Aiming to improve the structural behavior of high-rise buildings, a steel-plate encased concrete shear wall with parallel circular concrete-filled steel tube columns (P-CFST-SCSW) is proposed and investigated by experiments and numerical studies in this study. All seven specimens were conducted and tested under reversed cyclic force to explore the influences of different design parameters, including axial compression ratios, steel tube thicknesses, spacing-thickness ratios, and shear span ratios. The failure modes, hysteresis behavior, strength and stiffness degradation, energy dissipation were thoroughly recorded and compared in detail. Results indicated that all specimens have experienced the failure process of boundary steel tubes buckling, steel plates buckling and concrete crushing.

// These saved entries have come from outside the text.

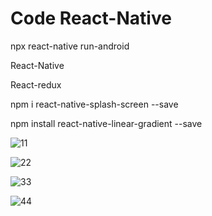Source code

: # Code React-Native

npx react-native run-android

React-Native

React-redux

npm i react-native-splash-screen --save

npm install react-native-linear-gradient --save


![11](https://user-images.githubusercontent.com/23152421/153890156-5ed9cc0c-613f-4d75-9f95-80977795b304.png)

![22](https://user-images.githubusercontent.com/23152421/153889478-12386cac-e98b-4c38-93f1-b8bcaf3e9630.png)

![33](https://user-images.githubusercontent.com/23152421/153889479-1a93b2c8-bc54-47ef-94e3-2b8a2427bd27.png)

![44](https://user-images.githubusercontent.com/23152421/153889490-97e3ecc8-6d85-42ec-a5f7-b04251f3d489.png)
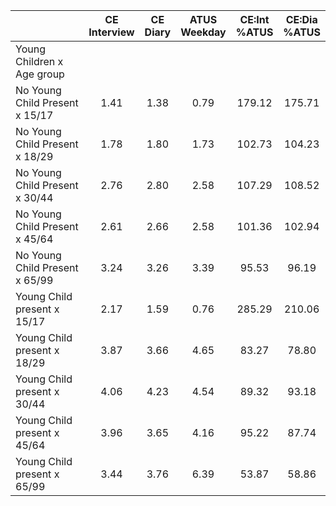 
|                      | CE<br>Interview |  CE<br>Diary | ATUS<br>Weekday | CE:Int<br>%ATUS | CE:Dia<br>%ATUS |
| -------------------- | :----------: | :----------: | :----------: | :----------: | :----------: |
| Young Children x Age group |              |              |              |              |              |
| No Young Child Present x 15/17 |         1.41 |         1.38 |         0.79 |       179.12 |       175.71 |
| No Young Child Present x 18/29 |         1.78 |         1.80 |         1.73 |       102.73 |       104.23 |
| No Young Child Present x 30/44 |         2.76 |         2.80 |         2.58 |       107.29 |       108.52 |
| No Young Child Present x 45/64 |         2.61 |         2.66 |         2.58 |       101.36 |       102.94 |
| No Young Child Present x 65/99 |         3.24 |         3.26 |         3.39 |        95.53 |        96.19 |
| Young Child present x 15/17 |         2.17 |         1.59 |         0.76 |       285.29 |       210.06 |
| Young Child present x 18/29 |         3.87 |         3.66 |         4.65 |        83.27 |        78.80 |
| Young Child present x 30/44 |         4.06 |         4.23 |         4.54 |        89.32 |        93.18 |
| Young Child present x 45/64 |         3.96 |         3.65 |         4.16 |        95.22 |        87.74 |
| Young Child present x 65/99 |         3.44 |         3.76 |         6.39 |        53.87 |        58.86 |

Results also showed that the bearing capacity and deformation capacity of proposed composite walls was excellent. The peak force and initial stiffness of P-CFST-SCSWs were improved by reducing the shear span ratio and increasing the axial compression ratio, while the stiffness degradation and ductility quickly deteriorated. The increased thickness of circular steel tubes considerably improves the seismic behavior of P-CFST-SCSWs. Finally, the numerical model was established to further investigate the effect of the concrete strength, steel yielding strength, and circular CFST columns number on lateral behavior of P-CFST-SCSWs.